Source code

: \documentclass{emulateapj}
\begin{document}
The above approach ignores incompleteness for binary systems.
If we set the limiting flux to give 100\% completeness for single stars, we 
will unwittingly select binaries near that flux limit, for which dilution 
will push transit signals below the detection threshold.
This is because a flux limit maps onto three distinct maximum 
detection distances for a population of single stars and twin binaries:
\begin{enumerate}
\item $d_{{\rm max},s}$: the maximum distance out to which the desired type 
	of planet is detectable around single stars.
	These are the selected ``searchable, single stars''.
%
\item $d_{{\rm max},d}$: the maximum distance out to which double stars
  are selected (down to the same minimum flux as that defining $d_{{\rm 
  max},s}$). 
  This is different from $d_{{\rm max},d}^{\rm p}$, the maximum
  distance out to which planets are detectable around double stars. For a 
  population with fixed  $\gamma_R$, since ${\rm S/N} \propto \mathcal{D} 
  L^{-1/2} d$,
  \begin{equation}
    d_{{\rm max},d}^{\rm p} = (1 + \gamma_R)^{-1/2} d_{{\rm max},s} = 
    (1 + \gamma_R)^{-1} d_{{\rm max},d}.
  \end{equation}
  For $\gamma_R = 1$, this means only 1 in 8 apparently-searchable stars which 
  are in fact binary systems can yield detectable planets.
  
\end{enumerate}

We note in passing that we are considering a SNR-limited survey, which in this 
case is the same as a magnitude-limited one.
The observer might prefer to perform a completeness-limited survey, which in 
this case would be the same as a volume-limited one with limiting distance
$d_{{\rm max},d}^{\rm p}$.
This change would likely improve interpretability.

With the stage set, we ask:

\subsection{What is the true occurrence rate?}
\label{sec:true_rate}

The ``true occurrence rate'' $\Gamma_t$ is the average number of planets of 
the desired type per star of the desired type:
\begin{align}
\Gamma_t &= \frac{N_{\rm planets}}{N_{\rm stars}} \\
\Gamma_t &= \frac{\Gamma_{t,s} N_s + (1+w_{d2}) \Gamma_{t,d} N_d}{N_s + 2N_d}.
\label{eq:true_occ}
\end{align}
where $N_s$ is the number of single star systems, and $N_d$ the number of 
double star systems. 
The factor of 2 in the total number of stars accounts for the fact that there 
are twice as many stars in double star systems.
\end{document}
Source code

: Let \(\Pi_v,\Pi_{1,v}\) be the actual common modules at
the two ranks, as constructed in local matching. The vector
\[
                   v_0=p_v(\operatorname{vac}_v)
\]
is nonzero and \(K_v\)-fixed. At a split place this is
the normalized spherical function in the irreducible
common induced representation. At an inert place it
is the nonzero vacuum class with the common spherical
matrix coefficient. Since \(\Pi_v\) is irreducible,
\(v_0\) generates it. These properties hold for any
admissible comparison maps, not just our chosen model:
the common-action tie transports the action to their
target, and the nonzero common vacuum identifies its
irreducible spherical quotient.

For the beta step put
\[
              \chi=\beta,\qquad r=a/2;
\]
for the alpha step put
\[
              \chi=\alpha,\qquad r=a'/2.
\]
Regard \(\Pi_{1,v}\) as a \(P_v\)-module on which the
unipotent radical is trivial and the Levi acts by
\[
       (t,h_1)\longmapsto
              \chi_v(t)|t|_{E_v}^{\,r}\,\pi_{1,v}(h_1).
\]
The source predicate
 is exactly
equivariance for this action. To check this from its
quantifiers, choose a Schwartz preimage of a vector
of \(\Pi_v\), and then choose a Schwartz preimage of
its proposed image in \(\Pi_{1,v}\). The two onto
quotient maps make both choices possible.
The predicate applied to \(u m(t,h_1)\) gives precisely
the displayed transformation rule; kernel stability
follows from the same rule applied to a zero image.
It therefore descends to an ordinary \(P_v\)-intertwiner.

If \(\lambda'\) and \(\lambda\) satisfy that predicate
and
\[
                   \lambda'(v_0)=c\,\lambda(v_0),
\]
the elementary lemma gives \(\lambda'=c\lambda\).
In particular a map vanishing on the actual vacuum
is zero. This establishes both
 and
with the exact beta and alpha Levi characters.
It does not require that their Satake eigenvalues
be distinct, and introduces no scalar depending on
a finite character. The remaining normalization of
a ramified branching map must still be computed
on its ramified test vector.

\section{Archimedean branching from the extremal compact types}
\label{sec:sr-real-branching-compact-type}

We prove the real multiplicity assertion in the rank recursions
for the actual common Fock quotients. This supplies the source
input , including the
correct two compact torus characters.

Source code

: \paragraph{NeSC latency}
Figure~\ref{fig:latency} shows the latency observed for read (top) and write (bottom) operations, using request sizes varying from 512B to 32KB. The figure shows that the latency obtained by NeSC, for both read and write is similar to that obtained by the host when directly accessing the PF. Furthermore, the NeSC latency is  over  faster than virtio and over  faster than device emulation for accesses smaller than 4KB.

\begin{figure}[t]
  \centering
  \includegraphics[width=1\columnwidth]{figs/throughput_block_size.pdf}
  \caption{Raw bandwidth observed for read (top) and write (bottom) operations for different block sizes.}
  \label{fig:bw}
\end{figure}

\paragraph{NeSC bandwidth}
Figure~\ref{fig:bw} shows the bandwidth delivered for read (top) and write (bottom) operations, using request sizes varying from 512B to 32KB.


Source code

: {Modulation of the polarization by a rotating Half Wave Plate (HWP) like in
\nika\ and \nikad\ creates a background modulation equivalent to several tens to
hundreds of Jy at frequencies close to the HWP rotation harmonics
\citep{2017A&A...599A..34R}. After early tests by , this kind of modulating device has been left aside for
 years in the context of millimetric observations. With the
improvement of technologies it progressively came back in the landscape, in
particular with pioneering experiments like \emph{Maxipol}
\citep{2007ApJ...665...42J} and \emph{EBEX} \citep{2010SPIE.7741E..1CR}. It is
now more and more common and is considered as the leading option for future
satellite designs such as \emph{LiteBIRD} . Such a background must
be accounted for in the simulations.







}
⁂
--- Task statement ---
Where the line containing "We prove the" appears in the records above, begin there and print every line through the last, exactly and with nothing else.

--- Written reply ---
We prove the real multiplicity assertion in the rank recursions
for the actual common Fock quotients. This supplies the source
input , including the
correct two compact torus characters.

Source code

: \paragraph{NeSC latency}
Figure~\ref{fig:latency} shows the latency observed for read (top) and write (bottom) operations, using request sizes varying from 512B to 32KB. The figure shows that the latency obtained by NeSC, for both read and write is similar to that obtained by the host when directly accessing the PF. Furthermore, the NeSC latency is  over  faster than virtio and over  faster than device emulation for accesses smaller than 4KB.

\begin{figure}[t]
  \centering
  \includegraphics[width=1\columnwidth]{figs/throughput_block_size.pdf}
  \caption{Raw bandwidth observed for read (top) and write (bottom) operations for different block sizes.}
  \label{fig:bw}
\end{figure}

\paragraph{NeSC bandwidth}
Figure~\ref{fig:bw} shows the bandwidth delivered for read (top) and write (bottom) operations, using request sizes varying from 512B to 32KB.


Source code

: {Modulation of the polarization by a rotating Half Wave Plate (HWP) like in
\nika\ and \nikad\ creates a background modulation equivalent to several tens to
hundreds of Jy at frequencies close to the HWP rotation harmonics
\citep{2017A&A...599A..34R}. After early tests by , this kind of modulating device has been left aside for
 years in the context of millimetric observations. With the
improvement of technologies it progressively came back in the landscape, in
particular with pioneering experiments like \emph{Maxipol}
\citep{2007ApJ...665...42J} and \emph{EBEX} \citep{2010SPIE.7741E..1CR}. It is
now more and more common and is considered as the leading option for future
satellite designs such as \emph{LiteBIRD} . Such a background must
be accounted for in the simulations.







}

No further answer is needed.